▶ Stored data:
------------------------------------------------------------------------

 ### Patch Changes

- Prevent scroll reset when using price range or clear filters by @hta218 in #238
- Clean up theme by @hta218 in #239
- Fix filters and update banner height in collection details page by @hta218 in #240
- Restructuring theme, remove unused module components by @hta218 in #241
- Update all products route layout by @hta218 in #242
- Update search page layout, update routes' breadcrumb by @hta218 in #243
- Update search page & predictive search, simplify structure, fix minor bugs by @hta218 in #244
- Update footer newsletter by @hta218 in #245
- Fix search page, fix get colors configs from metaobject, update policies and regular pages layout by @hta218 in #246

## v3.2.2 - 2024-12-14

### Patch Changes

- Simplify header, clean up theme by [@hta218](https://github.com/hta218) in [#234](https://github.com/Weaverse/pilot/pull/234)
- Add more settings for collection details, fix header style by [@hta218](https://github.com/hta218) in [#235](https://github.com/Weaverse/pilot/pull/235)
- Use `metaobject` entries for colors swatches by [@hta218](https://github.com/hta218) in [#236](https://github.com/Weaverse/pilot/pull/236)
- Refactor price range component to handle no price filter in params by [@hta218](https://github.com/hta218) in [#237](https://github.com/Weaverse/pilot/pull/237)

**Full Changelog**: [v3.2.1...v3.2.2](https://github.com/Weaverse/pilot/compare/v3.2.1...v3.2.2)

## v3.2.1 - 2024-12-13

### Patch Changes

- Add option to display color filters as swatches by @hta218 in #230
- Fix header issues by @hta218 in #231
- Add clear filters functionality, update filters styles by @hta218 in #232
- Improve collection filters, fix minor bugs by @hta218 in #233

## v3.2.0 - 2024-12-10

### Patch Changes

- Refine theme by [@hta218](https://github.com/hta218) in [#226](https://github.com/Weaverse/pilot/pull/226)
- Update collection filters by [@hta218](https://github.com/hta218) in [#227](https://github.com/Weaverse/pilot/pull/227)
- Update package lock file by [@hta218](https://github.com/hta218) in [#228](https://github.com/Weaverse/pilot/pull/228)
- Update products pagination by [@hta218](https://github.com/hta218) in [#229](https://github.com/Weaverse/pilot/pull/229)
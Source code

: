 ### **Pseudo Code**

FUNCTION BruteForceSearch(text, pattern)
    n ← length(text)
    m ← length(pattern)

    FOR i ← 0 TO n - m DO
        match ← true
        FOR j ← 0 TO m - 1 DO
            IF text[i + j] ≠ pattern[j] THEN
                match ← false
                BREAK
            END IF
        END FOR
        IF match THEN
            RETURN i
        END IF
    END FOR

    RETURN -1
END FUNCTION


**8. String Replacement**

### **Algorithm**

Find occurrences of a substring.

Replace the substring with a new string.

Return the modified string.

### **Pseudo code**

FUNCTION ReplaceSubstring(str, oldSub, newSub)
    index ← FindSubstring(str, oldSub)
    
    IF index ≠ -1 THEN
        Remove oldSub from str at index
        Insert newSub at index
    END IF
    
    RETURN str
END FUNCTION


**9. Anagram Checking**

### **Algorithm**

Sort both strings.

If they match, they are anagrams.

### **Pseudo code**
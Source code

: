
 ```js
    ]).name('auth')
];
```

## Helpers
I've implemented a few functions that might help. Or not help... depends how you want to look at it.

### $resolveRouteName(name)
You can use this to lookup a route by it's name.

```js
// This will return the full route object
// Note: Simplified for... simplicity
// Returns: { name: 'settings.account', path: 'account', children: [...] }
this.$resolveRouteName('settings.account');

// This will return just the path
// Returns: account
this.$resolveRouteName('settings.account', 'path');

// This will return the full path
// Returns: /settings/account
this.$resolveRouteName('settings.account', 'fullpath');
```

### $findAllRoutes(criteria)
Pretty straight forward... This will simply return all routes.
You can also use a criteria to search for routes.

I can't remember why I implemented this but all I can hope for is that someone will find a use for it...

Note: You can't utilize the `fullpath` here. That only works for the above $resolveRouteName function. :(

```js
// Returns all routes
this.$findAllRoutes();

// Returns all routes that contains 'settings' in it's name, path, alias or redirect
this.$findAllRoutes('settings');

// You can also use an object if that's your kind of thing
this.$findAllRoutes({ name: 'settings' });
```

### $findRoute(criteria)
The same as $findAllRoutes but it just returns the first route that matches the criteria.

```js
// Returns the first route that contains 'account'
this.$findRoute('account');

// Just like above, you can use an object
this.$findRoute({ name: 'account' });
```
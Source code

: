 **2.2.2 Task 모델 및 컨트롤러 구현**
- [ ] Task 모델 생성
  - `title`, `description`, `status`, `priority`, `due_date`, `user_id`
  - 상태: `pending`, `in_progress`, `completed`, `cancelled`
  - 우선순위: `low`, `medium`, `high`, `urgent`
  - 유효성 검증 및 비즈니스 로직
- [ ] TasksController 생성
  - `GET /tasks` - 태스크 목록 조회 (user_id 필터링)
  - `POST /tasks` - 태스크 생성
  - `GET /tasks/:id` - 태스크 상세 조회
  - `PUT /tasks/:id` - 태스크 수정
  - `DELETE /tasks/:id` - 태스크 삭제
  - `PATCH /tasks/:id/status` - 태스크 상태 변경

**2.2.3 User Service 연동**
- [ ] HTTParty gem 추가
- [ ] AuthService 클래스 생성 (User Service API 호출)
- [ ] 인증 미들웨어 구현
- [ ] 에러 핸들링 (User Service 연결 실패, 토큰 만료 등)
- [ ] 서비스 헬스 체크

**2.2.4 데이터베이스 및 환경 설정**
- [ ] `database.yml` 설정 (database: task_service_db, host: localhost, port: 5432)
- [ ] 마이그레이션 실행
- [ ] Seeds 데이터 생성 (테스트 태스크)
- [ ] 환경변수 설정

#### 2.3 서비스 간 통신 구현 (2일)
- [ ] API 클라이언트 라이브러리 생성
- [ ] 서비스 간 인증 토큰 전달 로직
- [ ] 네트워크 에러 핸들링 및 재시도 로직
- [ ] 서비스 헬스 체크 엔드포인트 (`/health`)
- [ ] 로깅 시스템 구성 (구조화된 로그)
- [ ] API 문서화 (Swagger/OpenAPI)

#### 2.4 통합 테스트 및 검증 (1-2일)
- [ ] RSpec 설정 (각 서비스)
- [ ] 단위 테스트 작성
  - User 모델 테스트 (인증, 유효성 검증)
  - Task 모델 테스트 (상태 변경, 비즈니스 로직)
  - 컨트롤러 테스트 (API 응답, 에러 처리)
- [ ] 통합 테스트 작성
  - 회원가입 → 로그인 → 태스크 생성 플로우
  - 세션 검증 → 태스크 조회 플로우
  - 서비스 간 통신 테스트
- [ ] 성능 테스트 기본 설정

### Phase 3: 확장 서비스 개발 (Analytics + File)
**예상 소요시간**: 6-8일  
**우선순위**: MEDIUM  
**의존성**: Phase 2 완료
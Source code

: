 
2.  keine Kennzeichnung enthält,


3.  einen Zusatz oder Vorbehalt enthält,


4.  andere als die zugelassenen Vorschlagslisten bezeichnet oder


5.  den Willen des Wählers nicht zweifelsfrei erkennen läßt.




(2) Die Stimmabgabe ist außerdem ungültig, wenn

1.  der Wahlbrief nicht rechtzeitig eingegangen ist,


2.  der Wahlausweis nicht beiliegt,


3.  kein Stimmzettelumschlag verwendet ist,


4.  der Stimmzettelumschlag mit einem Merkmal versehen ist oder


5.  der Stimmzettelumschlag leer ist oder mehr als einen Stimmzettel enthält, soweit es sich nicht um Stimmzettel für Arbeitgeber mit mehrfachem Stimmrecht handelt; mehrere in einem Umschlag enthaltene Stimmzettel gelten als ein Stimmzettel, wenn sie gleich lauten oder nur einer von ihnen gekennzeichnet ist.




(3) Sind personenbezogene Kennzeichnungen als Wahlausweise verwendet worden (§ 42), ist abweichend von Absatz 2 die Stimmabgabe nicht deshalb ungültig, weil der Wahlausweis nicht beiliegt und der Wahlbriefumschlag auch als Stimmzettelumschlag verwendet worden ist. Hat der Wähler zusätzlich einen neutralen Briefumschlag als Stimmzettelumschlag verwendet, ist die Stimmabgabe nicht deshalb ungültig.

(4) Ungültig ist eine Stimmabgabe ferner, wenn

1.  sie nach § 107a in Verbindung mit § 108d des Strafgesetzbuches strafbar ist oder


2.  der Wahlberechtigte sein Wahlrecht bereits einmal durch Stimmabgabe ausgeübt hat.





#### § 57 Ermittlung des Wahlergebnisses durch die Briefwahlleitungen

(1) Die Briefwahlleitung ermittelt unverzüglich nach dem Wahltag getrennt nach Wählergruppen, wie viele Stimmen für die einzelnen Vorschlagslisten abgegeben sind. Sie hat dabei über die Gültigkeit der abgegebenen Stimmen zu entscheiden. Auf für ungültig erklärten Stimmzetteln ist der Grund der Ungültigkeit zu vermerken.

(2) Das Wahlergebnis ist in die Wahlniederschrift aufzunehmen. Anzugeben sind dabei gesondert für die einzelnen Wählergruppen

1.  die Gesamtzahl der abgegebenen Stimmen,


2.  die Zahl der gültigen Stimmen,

------------------------------------------------------------------------

▶ TASK TO COMPLETE:
Could you please copy the lines above exactly, beginning at the first and ending at the line that contains "- Restructuring theme, remove"?

▶ SOLVED EXERCISE:
 ### Patch Changes

- Prevent scroll reset when using price range or clear filters by @hta218 in #238
- Clean up theme by @hta218 in #239
- Fix filters and update banner height in collection details page by @hta218 in #240
- Restructuring theme, remove unused module components by @hta218 in #241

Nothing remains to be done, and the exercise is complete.